やまだ

ヴァイオレット・エヴァーガーデン 外伝 - 永遠と自動手記人形 -のやまだのレビュー・感想・評価

4.3
初心者でも観られる優しい物語
(TVシリーズ未視聴の妹も観ましたが、問題なく観られたそうです)


相変わらず素晴らしい表現でした。
TVシリーズから追いかけている人にも満足させる仕上がりでしたし、初見の人にも分かりやすいよう配慮されていたように感じました。
基本的にヴァイオレット・エヴァーガーデンが一話完結で入りやすいのも影響してるのだとも思います。

ただそれでも最低限キャラクターの立ち位置を覚えておく必要はあると思います。
ヴァイオレットはウィキペディアで、それ以外のメンバーは公式サイトの情報で十分だと感じました。

イザベラとテイラーの二人それぞれのストーリーがある(ほぼ)二部構成で、それぞれ泣かされました。

優しくきらめく自然の色合い
悲しい、寂しい、腹が立つ、嬉しい、楽しい………
喜怒哀楽をわずかな表情の変化でも悟らせ、各キャラの人間味を時間が経つほどプラスしていく人物描写
どこか悲しいお話のはずなのに、どうしようもなく胸が熱くなるストーリーも非常に良かったと思います。

これはTVシリーズにも言えることなのですが、各話のセリフ、語り、そしてラストに表示されるタイトル。
TVシリーズ5話で言う「君は道具ではなく、その名が似合う人になるんだ」のような表記です。
これらは平易な文章なのに、あまりにも強く感情的に突き刺さるように感じます。
そしてその文章がすっと心に馴染むほどキレイで、この言葉使いは流石としか言いようがありません。
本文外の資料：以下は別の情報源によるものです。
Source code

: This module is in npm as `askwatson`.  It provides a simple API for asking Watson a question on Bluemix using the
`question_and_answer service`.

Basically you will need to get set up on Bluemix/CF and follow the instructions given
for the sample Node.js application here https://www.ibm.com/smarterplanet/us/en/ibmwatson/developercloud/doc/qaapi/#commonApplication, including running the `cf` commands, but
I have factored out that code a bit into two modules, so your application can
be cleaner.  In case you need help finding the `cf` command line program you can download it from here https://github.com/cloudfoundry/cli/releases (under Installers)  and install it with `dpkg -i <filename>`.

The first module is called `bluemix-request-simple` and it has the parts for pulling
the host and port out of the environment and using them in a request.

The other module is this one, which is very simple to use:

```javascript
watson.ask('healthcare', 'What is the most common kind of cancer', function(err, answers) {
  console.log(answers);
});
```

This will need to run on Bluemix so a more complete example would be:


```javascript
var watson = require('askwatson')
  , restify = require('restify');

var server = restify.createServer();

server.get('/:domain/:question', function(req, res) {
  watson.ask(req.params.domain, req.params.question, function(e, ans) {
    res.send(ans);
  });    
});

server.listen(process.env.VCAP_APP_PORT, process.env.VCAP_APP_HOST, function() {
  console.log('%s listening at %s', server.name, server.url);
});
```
タイトルの一文でさらにグッと心に響いて泣けてくる作品というのは珍しいと思います。


全編に渡って「優しさ」が満ちている映画でした。
それも押し付けがましい博愛のようなものでなく、自然と心の底から滲み出す慈愛です。
胡散臭くない優しい気持ちが見えてくるので鑑賞後の感覚はかなり心地良いものでした。

TVシリーズの延長でTVとは違う構成、演出が必要なのにそのままの風合いを映画に落とし込んだというのは素晴らしいと思います。
これで初めてヴァイオレット・エヴァーガーデンを知るという方にもおすすめできる。全年齢にオススメできるいい映画です。


ちなみに客層は所謂オタクだなぁって雰囲気の方もいましたが、思っていたよりもずっと幅広かったです。
私の両親ほどのご年配の人もいましたし、若い子も、おじさんも皆いたのでそれだけ幅広く愛される作品なのだなと思いました。

一部のサイトやアプリで特典の高額転売が見られるのは残念ですが、特典関係なしにぜひ色んな人に見てほしいと思いました。